(Data)

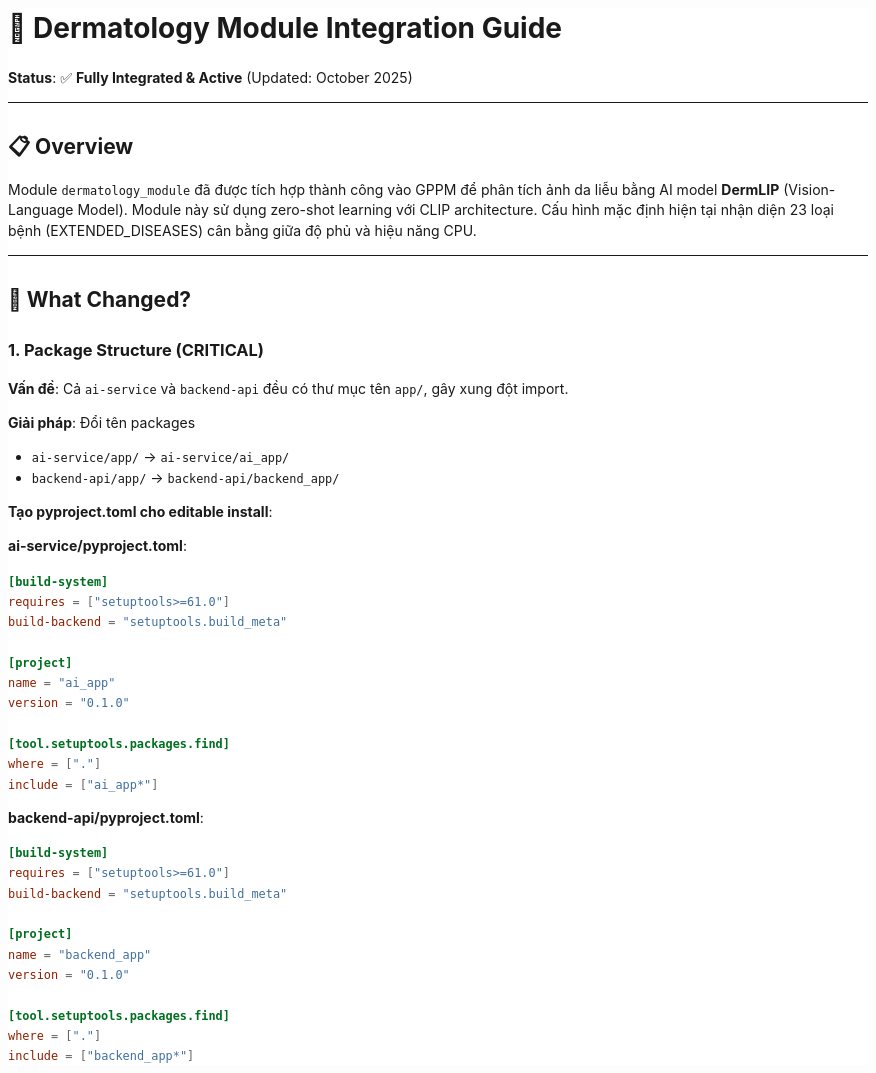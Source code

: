 # 🔬 Dermatology Module Integration Guide

**Status**: ✅ **Fully Integrated & Active** (Updated: October 2025)

---

## 📋 Overview

Module `dermatology_module` đã được tích hợp thành công vào GPPM để phân tích ảnh da liễu bằng AI model **DermLIP** (Vision-Language Model). Module này sử dụng zero-shot learning với CLIP architecture. Cấu hình mặc định hiện tại nhận diện 23 loại bệnh (EXTENDED_DISEASES) cân bằng giữa độ phủ và hiệu năng CPU.

---

## 🎯 What Changed?

### 1. Package Structure (CRITICAL)

**Vấn đề**: Cả `ai-service` và `backend-api` đều có thư mục tên `app/`, gây xung đột import.

**Giải pháp**: Đổi tên packages
- `ai-service/app/` → `ai-service/ai_app/`
- `backend-api/app/` → `backend-api/backend_app/`

**Tạo pyproject.toml cho editable install**:

**ai-service/pyproject.toml**:
```toml
[build-system]
requires = ["setuptools>=61.0"]
build-backend = "setuptools.build_meta"

[project]
name = "ai_app"
version = "0.1.0"

[tool.setuptools.packages.find]
where = ["."]
include = ["ai_app*"]
```

**backend-api/pyproject.toml**:
```toml
[build-system]
requires = ["setuptools>=61.0"]
build-backend = "setuptools.build_meta"

[project]
name = "backend_app"
version = "0.1.0"

[tool.setuptools.packages.find]
where = ["."]
include = ["backend_app*"]
```
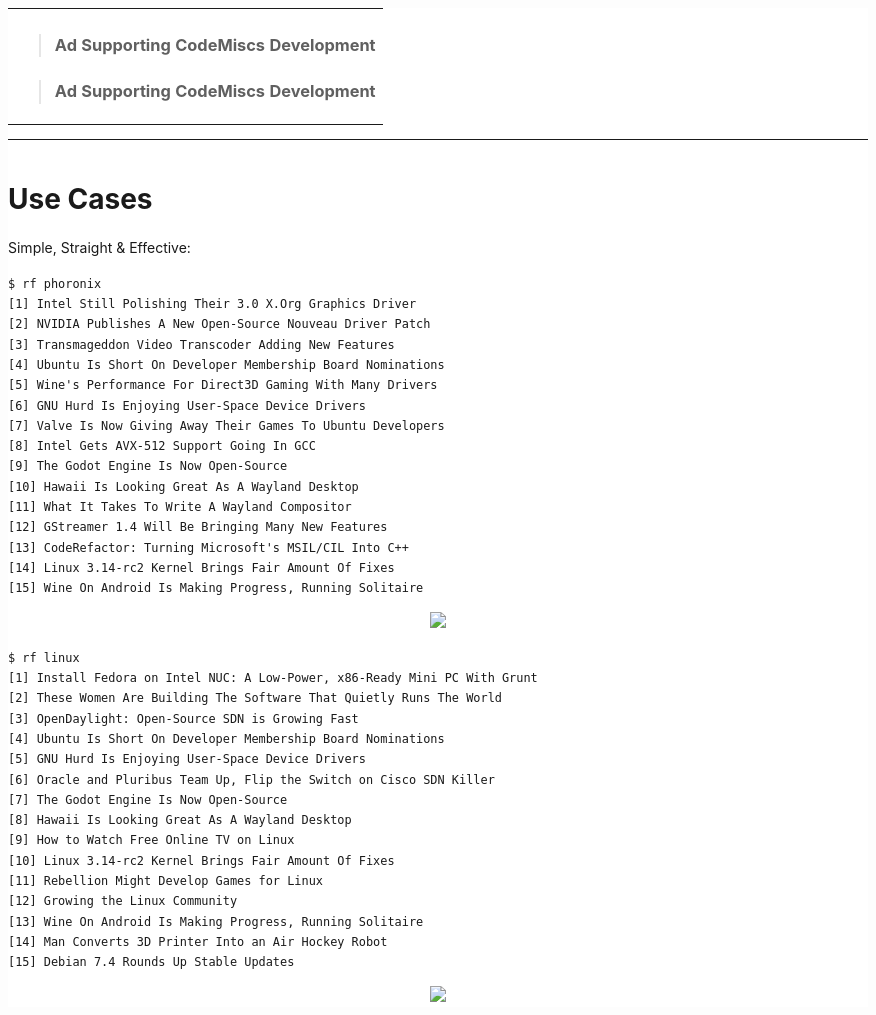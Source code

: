 
<table width='100%'>
<blockquote><tr>
<blockquote><td align='center'>
<blockquote><h3>Ad Supporting CodeMiscs Development</h3></blockquote></blockquote></blockquote>

<blockquote><wiki:gadget url="http://goo.gl/Uql18" width="728" height="90" border="1" up_ad_client="1499394790009918" up_ad_slot="0061131168" up_ad_width="728" up_ad_height="90" /></blockquote>

<blockquote><h3>Ad Supporting CodeMiscs Development</h3>
</blockquote><blockquote></td>
</blockquote><blockquote></tr>
</table></blockquote>


---


<h1>Use Cases</h1>
Simple, Straight & Effective:

```
$ rf phoronix
[1] Intel Still Polishing Their 3.0 X.Org Graphics Driver
[2] NVIDIA Publishes A New Open-Source Nouveau Driver Patch
[3] Transmageddon Video Transcoder Adding New Features
[4] Ubuntu Is Short On Developer Membership Board Nominations
[5] Wine's Performance For Direct3D Gaming With Many Drivers
[6] GNU Hurd Is Enjoying User-Space Device Drivers
[7] Valve Is Now Giving Away Their Games To Ubuntu Developers
[8] Intel Gets AVX-512 Support Going In GCC
[9] The Godot Engine Is Now Open-Source
[10] Hawaii Is Looking Great As A Wayland Desktop
[11] What It Takes To Write A Wayland Compositor
[12] GStreamer 1.4 Will Be Bringing Many New Features
[13] CodeRefactor: Turning Microsoft's MSIL/CIL Into C++
[14] Linux 3.14-rc2 Kernel Brings Fair Amount Of Fixes
[15] Wine On Android Is Making Progress, Running Solitaire
```
<p align='center'>
<img src='https://codemiscs.googlecode.com/git/shots/ReadFeed/ReadFeedPhoronix.png' />
</p>

```
$ rf linux
[1] Install Fedora on Intel NUC: A Low-Power, x86-Ready Mini PC With Grunt
[2] These Women Are Building The Software That Quietly Runs The World
[3] OpenDaylight: Open-Source SDN is Growing Fast
[4] Ubuntu Is Short On Developer Membership Board Nominations
[5] GNU Hurd Is Enjoying User-Space Device Drivers
[6] Oracle and Pluribus Team Up, Flip the Switch on Cisco SDN Killer
[7] The Godot Engine Is Now Open-Source
[8] Hawaii Is Looking Great As A Wayland Desktop
[9] How to Watch Free Online TV on Linux
[10] Linux 3.14-rc2 Kernel Brings Fair Amount Of Fixes
[11] Rebellion Might Develop Games for Linux
[12] Growing the Linux Community
[13] Wine On Android Is Making Progress, Running Solitaire
[14] Man Converts 3D Printer Into an Air Hockey Robot
[15] Debian 7.4 Rounds Up Stable Updates
```
<p align='center'>
<img src='https://codemiscs.googlecode.com/git/shots/ReadFeed/ReadFeedLinux.png' />
</p>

(End Data)

Every line of the listing that includes "Fixes" must be shown.

[14] Linux 3.14-rc2 Kernel Brings Fair Amount Of Fixes
[10] Linux 3.14-rc2 Kernel Brings Fair Amount Of Fixes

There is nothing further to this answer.